The job is to output each record exactly as it stands, pictures excluded.

Material for the task section start

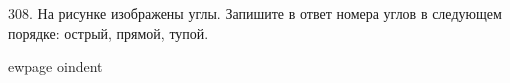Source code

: 308. На рисунке изображены углы. Запишите в ответ номера углов в следующем порядке: острый, прямой, тупой.\\
\begin{figure}[ht!]
\end{figure}
ewpage
oindent

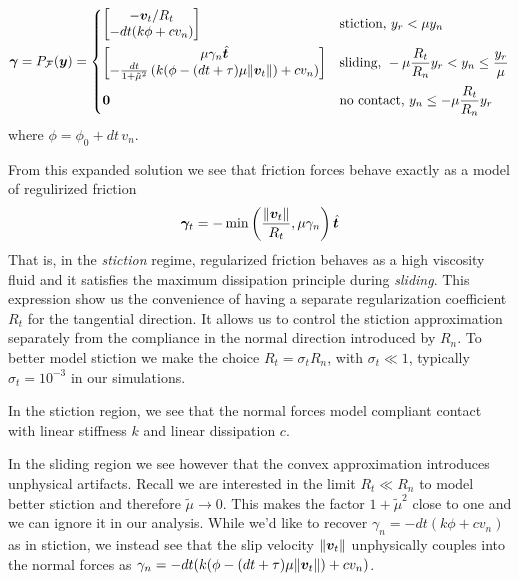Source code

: \begin{equation}
	\bgamma = P_\mathcal{F}(\vf{y}) = 
\begin{dcases}
	\begin{bmatrix}
		-\vf{v}_t/R_t\\
		-dt(k\phi + c v_n)
	\end{bmatrix}
	& \text{stiction, } y_r < \mu y_n\\
	\begin{bmatrix}
		\mu\gamma_n\hat{\vf{t}}\\
		-\frac{dt}{1+\tilde\mu^2}\left(k(\phi-(dt+\tau)\mu\Vert\vf{v}_t\Vert) + cv_n \right)
	\end{bmatrix}
	& \text{sliding, } -\mu \frac{R_t}{R_n} y_r < y_n \leq \frac{y_r}{\mu}\\
    \vf{0} & \text{no contact, } y_n \leq -\mu \frac{R_t}{R_n} y_r
\end{dcases}	  
	\label{eq:gamma_piecewise}
\end{equation}
where $\phi= \phi_0 + dt\,v_n$.

From this expanded solution we see that friction forces behave exactly as a
model of regulirized friction
\begin{equation}
	{\bm\gamma}_t = -\min\left(\frac{\Vert{\bm{v}}_t\Vert}{R_t}, \mu\gamma_n\right)\hat{{\bm{t}}}
\end{equation}
That is, in the \textit{stiction} regime, regularized friction behaves as a high
viscosity fluid and it satisfies the maximum dissipation principle during
\textit{sliding}. This expression show us the convenience of having a separate
regularization coefficient $R_t$ for the tangential direction. It allows us to
control the stiction approximation separately from the compliance in the normal
direction introduced by $R_n$. To better model stiction we make the choice
$R_t=\sigma_t R_n$, with $\sigma_t \ll 1$, typically $\sigma_t=10^{-3}$ in our
simulations.

In the stiction region, we see that the normal forces model compliant contact
with linear stiffness $k$ and linear dissipation $c$. 

In the sliding region we see however that the convex approximation introduces
unphysical artifacts. Recall we are interested in the limit $R_t \ll R_n$ to
model better stiction and therefore $\tilde\mu \rightarrow 0$. This makes the
factor $1+\tilde{\mu}^2$ close to one and we can ignore it in our analysis.
While we'd like to recover $\gamma_n = -dt(k\phi + c v_n)$ as in stiction, we
instead see that the slip velocity $\Vert{\bm{v}}_t\Vert$ unphysically couples
into the normal forces as $\gamma_n=-dt(k(\phi-(dt+\tau)\mu\Vert{\bm{v}}_t\Vert) +
cv_n)$.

Material for the task section end

[Answer to this exercise]
Source code

: 308. На рисунке изображены углы. Запишите в ответ номера углов в следующем порядке: острый, прямой, тупой.\\
\begin{figure}[ht!]
\end{figure}
ewpage
oindent

Source code

: \begin{equation}
	\bgamma = P_\mathcal{F}(\vf{y}) = 
\begin{dcases}
	\begin{bmatrix}
		-\vf{v}_t/R_t\\
		-dt(k\phi + c v_n)
	\end{bmatrix}
	& \text{stiction, } y_r < \mu y_n\\
	\begin{bmatrix}
		\mu\gamma_n\hat{\vf{t}}\\
		-\frac{dt}{1+\tilde\mu^2}\left(k(\phi-(dt+\tau)\mu\Vert\vf{v}_t\Vert) + cv_n \right)
	\end{bmatrix}
	& \text{sliding, } -\mu \frac{R_t}{R_n} y_r < y_n \leq \frac{y_r}{\mu}\\
    \vf{0} & \text{no contact, } y_n \leq -\mu \frac{R_t}{R_n} y_r
\end{dcases}	  
	\label{eq:gamma_piecewise}
\end{equation}
where $\phi= \phi_0 + dt\,v_n$.

From this expanded solution we see that friction forces behave exactly as a
model of regulirized friction
\begin{equation}
	{\bm\gamma}_t = -\min\left(\frac{\Vert{\bm{v}}_t\Vert}{R_t}, \mu\gamma_n\right)\hat{{\bm{t}}}
\end{equation}
That is, in the \textit{stiction} regime, regularized friction behaves as a high
viscosity fluid and it satisfies the maximum dissipation principle during
\textit{sliding}. This expression show us the convenience of having a separate
regularization coefficient $R_t$ for the tangential direction. It allows us to
control the stiction approximation separately from the compliance in the normal
direction introduced by $R_n$. To better model stiction we make the choice
$R_t=\sigma_t R_n$, with $\sigma_t \ll 1$, typically $\sigma_t=10^{-3}$ in our
simulations.

In the stiction region, we see that the normal forces model compliant contact
with linear stiffness $k$ and linear dissipation $c$. 

In the sliding region we see however that the convex approximation introduces
unphysical artifacts. Recall we are interested in the limit $R_t \ll R_n$ to
model better stiction and therefore $\tilde\mu \rightarrow 0$. This makes the
factor $1+\tilde{\mu}^2$ close to one and we can ignore it in our analysis.
While we'd like to recover $\gamma_n = -dt(k\phi + c v_n)$ as in stiction, we
instead see that the slip velocity $\Vert{\bm{v}}_t\Vert$ unphysically couples
into the normal forces as $\gamma_n=-dt(k(\phi-(dt+\tau)\mu\Vert{\bm{v}}_t\Vert) +
cv_n)$.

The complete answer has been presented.